Spring Chives = Chive Pesto!



Spring has finally sprung here in Jefferson, Maine. The first herbs to appear in my herb garden are chives. I love chives- I love their color, their mild onion taste; and I especially like snipped fresh chives on my scrambled eggs. They also make a terrific pesto. I had some eggplant tortellini in my freezer. These tortellini are handmade by Venda Ravioli at Constantino's Italian Market in Providence, Rhode Island. The last time I went down to Providence to see my son, I loaded up my traveling freezer bag with Venda Ravioli pastas. They are fabulous.

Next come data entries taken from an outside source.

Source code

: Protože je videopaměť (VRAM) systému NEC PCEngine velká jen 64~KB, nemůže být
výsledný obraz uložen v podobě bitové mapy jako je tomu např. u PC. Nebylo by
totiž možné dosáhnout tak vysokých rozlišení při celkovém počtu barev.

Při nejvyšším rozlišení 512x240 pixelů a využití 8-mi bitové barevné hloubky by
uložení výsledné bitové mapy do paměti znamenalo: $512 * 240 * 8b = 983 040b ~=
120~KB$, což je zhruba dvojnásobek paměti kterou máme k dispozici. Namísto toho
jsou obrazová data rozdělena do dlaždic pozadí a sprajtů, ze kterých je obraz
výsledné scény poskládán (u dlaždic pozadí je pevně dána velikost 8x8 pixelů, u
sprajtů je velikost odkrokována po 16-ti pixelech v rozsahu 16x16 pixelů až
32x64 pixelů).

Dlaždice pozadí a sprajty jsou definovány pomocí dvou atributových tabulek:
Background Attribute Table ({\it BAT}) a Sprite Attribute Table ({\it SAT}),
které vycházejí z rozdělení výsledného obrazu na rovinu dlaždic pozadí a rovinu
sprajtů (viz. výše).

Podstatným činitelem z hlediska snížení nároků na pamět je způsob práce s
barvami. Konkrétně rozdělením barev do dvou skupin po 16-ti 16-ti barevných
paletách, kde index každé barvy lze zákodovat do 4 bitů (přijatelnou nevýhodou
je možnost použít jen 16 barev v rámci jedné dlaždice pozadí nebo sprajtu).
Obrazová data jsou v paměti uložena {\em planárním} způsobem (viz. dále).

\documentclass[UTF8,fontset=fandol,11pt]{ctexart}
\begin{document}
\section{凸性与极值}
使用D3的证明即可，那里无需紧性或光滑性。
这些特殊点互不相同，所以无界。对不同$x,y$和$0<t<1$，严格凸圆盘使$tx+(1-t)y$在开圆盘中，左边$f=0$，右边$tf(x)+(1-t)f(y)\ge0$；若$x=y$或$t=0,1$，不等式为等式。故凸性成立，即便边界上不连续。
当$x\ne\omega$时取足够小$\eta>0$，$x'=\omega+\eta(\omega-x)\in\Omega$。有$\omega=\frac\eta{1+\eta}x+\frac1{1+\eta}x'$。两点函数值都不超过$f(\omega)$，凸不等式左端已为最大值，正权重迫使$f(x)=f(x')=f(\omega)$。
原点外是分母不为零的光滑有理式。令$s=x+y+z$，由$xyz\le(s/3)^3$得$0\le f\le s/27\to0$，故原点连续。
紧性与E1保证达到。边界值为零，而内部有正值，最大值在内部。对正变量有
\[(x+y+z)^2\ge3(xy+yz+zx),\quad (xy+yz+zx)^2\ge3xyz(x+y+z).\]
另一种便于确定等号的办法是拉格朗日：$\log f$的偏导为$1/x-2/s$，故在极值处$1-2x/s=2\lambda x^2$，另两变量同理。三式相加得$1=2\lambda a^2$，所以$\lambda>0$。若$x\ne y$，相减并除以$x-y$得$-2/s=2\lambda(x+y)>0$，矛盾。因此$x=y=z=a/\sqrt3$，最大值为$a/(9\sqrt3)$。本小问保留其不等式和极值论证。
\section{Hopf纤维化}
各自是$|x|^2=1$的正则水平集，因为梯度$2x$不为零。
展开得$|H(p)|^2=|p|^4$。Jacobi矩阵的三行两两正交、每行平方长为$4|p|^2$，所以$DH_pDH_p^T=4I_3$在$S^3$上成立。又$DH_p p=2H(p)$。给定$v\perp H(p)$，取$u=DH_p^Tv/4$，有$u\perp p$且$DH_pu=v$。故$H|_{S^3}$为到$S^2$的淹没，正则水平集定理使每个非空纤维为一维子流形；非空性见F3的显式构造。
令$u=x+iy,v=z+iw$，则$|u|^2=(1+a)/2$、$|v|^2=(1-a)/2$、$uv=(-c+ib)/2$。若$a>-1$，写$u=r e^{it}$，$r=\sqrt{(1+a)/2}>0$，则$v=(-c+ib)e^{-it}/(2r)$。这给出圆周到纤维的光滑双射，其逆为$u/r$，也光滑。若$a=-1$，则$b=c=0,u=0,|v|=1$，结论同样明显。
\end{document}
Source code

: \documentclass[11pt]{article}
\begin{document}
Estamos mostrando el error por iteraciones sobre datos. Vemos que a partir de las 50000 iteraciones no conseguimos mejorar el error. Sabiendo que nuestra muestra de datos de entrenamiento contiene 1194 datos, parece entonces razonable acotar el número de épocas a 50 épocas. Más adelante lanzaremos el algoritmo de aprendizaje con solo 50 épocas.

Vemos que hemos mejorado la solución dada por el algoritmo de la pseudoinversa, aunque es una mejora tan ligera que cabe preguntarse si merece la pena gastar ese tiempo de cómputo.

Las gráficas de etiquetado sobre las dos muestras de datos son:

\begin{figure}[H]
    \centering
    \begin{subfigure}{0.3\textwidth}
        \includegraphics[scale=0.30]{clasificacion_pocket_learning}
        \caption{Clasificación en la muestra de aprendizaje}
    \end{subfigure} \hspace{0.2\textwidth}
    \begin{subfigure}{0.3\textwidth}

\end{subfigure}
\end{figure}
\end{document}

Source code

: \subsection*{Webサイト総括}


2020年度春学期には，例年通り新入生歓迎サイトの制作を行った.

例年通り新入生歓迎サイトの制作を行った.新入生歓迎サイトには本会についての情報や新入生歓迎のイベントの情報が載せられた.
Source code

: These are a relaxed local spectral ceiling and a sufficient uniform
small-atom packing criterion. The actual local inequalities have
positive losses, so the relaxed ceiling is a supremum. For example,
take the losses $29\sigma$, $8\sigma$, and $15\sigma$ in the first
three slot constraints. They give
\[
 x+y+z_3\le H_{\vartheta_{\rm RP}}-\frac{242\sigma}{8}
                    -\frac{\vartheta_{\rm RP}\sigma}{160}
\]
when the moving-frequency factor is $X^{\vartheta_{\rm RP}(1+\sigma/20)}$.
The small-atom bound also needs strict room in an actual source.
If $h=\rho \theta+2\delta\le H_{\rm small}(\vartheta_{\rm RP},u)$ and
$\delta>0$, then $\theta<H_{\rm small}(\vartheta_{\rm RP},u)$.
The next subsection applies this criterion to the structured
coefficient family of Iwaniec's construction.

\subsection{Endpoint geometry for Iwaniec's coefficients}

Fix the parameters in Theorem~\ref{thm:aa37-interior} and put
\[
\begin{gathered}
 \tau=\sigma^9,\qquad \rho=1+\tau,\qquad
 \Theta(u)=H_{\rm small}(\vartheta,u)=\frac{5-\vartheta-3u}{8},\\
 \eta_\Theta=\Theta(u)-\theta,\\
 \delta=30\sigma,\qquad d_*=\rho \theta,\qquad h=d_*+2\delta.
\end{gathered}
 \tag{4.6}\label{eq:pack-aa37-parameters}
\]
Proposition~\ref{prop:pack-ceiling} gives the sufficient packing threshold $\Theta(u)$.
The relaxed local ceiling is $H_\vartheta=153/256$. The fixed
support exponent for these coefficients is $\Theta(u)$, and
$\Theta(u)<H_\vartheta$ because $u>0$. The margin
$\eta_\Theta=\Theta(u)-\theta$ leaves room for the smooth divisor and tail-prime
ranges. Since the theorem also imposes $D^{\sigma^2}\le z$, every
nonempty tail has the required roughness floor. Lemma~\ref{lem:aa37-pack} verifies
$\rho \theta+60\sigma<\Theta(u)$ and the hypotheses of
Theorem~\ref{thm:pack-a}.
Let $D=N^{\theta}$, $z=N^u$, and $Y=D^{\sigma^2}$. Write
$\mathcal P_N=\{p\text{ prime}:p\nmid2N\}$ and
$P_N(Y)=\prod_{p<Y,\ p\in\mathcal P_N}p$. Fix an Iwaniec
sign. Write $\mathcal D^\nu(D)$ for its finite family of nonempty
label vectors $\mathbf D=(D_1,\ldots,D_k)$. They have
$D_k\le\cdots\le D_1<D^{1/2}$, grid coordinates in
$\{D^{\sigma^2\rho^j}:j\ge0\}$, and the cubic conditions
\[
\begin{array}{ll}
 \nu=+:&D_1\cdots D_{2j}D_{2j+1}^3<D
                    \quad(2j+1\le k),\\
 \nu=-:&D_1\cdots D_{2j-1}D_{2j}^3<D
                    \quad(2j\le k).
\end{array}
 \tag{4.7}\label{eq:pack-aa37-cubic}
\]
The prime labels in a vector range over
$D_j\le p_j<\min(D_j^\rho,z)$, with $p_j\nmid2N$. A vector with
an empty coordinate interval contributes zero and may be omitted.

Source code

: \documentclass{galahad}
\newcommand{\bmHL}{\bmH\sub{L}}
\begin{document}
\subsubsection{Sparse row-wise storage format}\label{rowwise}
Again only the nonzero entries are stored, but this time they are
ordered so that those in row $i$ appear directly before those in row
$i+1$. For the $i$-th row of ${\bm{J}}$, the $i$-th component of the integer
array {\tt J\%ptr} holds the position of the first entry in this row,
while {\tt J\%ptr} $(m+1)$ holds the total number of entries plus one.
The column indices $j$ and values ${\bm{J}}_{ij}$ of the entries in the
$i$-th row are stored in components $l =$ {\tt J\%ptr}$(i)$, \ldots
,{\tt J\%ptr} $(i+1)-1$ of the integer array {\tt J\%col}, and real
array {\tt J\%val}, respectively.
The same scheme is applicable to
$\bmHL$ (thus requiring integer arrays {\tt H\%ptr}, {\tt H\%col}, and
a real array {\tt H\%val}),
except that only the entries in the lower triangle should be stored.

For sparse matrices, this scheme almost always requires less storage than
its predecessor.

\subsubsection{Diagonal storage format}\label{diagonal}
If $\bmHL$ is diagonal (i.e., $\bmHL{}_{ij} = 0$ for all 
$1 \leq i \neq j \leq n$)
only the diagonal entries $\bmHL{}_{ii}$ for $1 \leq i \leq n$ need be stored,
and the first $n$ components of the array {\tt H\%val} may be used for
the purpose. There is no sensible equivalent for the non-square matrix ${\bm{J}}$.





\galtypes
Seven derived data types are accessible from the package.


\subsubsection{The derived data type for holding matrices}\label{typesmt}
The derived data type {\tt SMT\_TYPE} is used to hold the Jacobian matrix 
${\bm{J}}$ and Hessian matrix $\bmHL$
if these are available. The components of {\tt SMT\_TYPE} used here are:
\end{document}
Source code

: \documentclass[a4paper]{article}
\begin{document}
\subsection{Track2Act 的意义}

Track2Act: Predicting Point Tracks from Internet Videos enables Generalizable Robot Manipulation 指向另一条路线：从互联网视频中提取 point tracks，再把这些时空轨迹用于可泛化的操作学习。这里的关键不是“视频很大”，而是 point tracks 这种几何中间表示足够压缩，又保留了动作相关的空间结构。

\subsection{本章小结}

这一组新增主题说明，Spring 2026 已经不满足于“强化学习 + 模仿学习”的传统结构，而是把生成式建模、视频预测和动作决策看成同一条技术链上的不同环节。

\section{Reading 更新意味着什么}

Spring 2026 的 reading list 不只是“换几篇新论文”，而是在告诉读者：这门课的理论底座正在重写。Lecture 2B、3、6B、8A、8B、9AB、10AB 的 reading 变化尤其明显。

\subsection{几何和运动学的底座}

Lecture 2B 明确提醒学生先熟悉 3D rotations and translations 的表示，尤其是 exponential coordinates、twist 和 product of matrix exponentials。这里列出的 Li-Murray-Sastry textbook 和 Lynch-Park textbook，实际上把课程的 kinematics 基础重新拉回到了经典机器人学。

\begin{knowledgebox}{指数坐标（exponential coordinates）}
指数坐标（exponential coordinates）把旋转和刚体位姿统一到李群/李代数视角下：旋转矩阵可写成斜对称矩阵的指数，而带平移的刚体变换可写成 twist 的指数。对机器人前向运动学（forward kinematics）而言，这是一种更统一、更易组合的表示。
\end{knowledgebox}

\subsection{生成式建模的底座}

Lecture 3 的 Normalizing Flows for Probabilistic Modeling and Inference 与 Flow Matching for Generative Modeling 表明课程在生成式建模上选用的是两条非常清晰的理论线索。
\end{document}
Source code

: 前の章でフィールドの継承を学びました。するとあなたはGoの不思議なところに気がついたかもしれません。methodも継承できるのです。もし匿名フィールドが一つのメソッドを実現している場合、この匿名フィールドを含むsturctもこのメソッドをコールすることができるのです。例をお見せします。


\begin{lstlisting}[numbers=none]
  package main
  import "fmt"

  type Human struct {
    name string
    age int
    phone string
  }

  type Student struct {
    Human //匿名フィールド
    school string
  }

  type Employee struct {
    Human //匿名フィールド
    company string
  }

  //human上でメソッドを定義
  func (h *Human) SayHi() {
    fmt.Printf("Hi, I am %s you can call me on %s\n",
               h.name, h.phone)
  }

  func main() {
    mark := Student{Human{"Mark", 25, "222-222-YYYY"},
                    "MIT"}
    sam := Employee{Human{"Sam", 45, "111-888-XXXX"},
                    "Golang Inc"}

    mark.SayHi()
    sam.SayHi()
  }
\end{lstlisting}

The eggplant tortellinis is my favorite. When you are in Providence, be sure to go to Federal Hill and check out the Italian restaurants and markets. And of course, foodies must pay a visit to Constantino's Market! http://www.vendaravioli.com/

Usually I eyeball my pesto whenever I make it. This time I decided to measure the ingredients so I could share this recipe with my friends. Chive pesto is very light and flavorful and I purposefully leave out the garlic so as not to overpower the chive mild onion flavor. This pesto is great tossed with pasta as a side dish or toss it with your favorite ravioli or tortellini. There are so many nice artisan raviolis and tortellinis in the supermarket these days. Of course homemade pasta is the best but these fresh pastas make a nice quick meal tossed with a fresh pesto.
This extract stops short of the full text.